Re: [ClusterLabs] Behavior of corosync kill

2020-08-25 Thread Rohit Saini
Thanks Ken. Let me check resource-stickiness property at my end.

Regards,
Rohit

On Tue, Aug 25, 2020 at 8:07 PM Ken Gaillot  wrote:

> On Tue, 2020-08-25 at 12:28 +0530, Rohit Saini wrote:
> > Hi All,
> > I am seeing the following behavior. Can someone clarify if this is
> > intended behavior. If yes, then why so? Please let me know if logs
> > are needed for better clarity.
> >
> > 1. Without Stonith:
> > Continuous corosync kill on master causes switchover and makes
> > another node as master. But as soon as this corosync recovers, it
> > becomes master again. Shouldn't it become slave now?
>
> Where resources are active or take on the master role depends on the
> cluster configuration, not past node issues.
>
> You may be interested in the resource-stickiness property:
>
>
> https://clusterlabs.org/pacemaker/doc/en-US/Pacemaker/2.0/html-single/Pacemaker_Explained/index.html#_resource_meta_attributes
>
>
> > 2. With Stonith:
> > Sometimes, on corosync kill, that node gets shooted by stonith but
> > sometimes not. Not able to understand this fluctuating behavior. Does
> > it have to do anything with faster recovery of corosync, which
> > stonith fails to detect?
>
> It's not failing to detect it, but recovering satisfactorily without
> fencing.
>
> At any given time, one of the cluster nodes is elected the designated
> controller (DC). When new events occur, such as a node leaving the
> corosync ring unexpectedly, the DC runs pacemaker's scheduler to see
> what needs to be done about it. In the case of a lost node, it will
> also erase the node's resource history, to indicate that the state of
> resources on the node is no longer accurately known.
>
> If no further events happened during that time, the scheduler would
> schedule fencing, and the cluster would carry it out.
>
> However, systemd monitors corosync and will restart it if it dies. If
> systemd respawns corosync fast enough (it often is sub-second), the
> node will rejoin the cluster before the scheduler completes its
> calculations and fencing is initiated. Rejoining the cluster includes
> re-sync'ing its resource history with the other nodes.
>
> The node join is considered new information, so the former scheduler
> run is cancelled (the "transition" is "aborted") and a new one is
> started. Since the node is now happily part of the cluster, and the
> resource history tells us the state of all resources on the node, no
> fencing is needed.
>
>
> > I am using
> > corosync-2.4.5-4.el7.x86_64
> > pacemaker-1.1.19-8.el7.x86_64
> > centos 7.6.1810
> >
> > Thanks,
> > Rohit
> > ___
> > Manage your subscription:
> > https://lists.clusterlabs.org/mailman/listinfo/users
> >
> > ClusterLabs home: https://www.clusterlabs.org/
> --
> Ken Gaillot 
>
> ___
> Manage your subscription:
> https://lists.clusterlabs.org/mailman/listinfo/users
>
> ClusterLabs home: https://www.clusterlabs.org/
>
___
Manage your subscription:
https://lists.clusterlabs.org/mailman/listinfo/users

ClusterLabs home: https://www.clusterlabs.org/


Re: [ClusterLabs] Behavior of corosync kill

2020-08-25 Thread Ken Gaillot
On Tue, 2020-08-25 at 12:28 +0530, Rohit Saini wrote:
> Hi All,
> I am seeing the following behavior. Can someone clarify if this is
> intended behavior. If yes, then why so? Please let me know if logs
> are needed for better clarity.
> 
> 1. Without Stonith:
> Continuous corosync kill on master causes switchover and makes
> another node as master. But as soon as this corosync recovers, it
> becomes master again. Shouldn't it become slave now?

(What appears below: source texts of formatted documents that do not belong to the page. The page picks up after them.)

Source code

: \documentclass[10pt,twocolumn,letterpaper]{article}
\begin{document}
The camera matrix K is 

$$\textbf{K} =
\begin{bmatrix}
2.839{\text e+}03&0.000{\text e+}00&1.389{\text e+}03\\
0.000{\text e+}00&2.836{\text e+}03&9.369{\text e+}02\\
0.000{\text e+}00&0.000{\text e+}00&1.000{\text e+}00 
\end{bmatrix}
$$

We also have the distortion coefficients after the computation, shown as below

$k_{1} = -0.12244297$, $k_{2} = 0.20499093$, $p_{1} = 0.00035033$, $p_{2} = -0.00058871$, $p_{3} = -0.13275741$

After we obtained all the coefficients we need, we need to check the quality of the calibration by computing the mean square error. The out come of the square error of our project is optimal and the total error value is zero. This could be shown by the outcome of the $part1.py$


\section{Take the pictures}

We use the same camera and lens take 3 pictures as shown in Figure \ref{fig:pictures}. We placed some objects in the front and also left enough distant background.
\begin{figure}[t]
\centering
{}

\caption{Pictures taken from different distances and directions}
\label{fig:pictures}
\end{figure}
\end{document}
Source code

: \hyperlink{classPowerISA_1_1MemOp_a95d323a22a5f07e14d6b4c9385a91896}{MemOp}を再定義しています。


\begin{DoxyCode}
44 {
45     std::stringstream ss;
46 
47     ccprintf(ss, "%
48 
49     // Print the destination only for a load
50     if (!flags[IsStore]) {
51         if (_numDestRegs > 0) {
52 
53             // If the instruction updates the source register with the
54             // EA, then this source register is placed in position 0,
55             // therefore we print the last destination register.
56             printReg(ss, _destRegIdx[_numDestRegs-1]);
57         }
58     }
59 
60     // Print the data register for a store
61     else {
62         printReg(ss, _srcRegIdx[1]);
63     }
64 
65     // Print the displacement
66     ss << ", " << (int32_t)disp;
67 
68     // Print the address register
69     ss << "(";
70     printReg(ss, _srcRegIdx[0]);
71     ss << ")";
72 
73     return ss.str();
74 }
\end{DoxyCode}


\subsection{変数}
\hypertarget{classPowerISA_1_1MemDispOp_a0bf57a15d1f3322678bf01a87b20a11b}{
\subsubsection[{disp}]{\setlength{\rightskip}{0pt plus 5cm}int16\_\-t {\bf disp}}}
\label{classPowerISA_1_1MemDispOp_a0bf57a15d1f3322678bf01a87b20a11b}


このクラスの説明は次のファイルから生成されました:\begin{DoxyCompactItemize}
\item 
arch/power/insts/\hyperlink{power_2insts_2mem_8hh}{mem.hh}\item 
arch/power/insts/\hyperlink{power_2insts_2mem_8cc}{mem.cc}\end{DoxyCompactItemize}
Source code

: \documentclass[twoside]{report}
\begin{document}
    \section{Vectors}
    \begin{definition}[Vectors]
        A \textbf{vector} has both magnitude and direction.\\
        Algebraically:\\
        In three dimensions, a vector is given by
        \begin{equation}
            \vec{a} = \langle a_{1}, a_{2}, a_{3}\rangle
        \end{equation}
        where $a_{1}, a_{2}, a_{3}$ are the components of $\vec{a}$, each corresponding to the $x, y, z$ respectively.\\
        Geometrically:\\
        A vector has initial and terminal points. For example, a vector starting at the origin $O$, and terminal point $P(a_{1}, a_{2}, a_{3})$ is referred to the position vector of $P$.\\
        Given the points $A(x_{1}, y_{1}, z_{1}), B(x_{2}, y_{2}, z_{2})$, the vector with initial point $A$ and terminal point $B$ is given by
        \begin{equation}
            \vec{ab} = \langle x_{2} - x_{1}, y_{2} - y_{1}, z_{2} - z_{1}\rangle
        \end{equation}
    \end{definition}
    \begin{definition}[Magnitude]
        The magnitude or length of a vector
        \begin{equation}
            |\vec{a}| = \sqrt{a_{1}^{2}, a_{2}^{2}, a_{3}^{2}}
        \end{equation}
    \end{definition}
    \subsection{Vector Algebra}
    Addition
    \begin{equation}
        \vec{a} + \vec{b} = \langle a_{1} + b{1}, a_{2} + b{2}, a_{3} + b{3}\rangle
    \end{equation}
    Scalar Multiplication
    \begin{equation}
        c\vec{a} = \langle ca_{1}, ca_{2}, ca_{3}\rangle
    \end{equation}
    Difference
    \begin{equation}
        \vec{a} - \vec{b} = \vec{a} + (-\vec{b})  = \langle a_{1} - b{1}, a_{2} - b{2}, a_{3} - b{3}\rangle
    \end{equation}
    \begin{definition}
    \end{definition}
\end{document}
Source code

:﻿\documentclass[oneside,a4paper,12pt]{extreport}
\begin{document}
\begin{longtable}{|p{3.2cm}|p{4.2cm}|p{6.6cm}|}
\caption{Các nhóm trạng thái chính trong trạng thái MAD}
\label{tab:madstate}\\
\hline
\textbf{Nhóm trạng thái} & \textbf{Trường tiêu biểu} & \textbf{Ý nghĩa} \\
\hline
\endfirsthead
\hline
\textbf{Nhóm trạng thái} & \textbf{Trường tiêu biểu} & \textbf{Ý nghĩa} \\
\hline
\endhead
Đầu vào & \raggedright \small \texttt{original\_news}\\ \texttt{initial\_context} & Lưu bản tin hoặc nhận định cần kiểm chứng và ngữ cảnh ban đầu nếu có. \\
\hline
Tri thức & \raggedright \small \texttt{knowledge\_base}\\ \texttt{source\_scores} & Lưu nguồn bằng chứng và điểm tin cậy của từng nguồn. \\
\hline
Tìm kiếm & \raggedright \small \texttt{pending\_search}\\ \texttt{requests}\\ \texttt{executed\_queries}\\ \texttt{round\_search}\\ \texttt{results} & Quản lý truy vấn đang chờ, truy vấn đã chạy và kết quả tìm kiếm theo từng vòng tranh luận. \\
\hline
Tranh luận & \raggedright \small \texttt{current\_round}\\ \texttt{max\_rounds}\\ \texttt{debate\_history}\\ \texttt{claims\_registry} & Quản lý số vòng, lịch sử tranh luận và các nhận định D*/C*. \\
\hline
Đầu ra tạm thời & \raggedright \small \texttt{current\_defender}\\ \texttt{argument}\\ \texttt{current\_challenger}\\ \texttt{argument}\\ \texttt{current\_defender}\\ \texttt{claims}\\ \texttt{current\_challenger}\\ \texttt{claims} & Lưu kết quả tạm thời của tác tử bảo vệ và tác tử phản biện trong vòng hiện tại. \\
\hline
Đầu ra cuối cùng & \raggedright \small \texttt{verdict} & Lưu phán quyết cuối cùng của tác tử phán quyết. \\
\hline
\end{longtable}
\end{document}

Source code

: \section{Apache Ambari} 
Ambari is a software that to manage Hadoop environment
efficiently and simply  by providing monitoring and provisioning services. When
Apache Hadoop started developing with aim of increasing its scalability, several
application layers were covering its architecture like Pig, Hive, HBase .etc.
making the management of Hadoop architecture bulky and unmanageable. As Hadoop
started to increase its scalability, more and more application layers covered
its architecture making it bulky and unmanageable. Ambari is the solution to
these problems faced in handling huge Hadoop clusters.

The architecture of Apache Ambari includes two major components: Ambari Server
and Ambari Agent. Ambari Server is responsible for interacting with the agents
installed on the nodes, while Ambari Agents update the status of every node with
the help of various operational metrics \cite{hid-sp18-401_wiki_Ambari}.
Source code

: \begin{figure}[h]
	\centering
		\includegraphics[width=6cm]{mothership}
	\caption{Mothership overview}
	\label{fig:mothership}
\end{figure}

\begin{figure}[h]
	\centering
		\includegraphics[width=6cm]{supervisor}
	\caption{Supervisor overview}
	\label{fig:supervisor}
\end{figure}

Where resources are active or take on the master role depends on the
cluster configuration, not past node issues.

You may be interested in the resource-stickiness property:

https://clusterlabs.org/pacemaker/doc/en-US/Pacemaker/2.0/html-single/Pacemaker_Explained/index.html#_resource_meta_attributes


> 2. With Stonith:
> Sometimes, on corosync kill, that node gets shooted by stonith but
> sometimes not. Not able to understand this fluctuating behavior. Does
> it have to do anything with faster recovery of corosync, which
> stonith fails to detect?

It's not failing to detect it, but recovering satisfactorily without
fencing.

At any given time, one of the cluster nodes is elected the designated
controller (DC). When new events occur, such as a node leaving the
corosync ring unexpectedly, the DC runs pacemaker's scheduler to see
what needs to be done about it. In the case of a lost node, it will
also erase the node's resource history, to indicate that the state of
resources on the node is no longer accurately known.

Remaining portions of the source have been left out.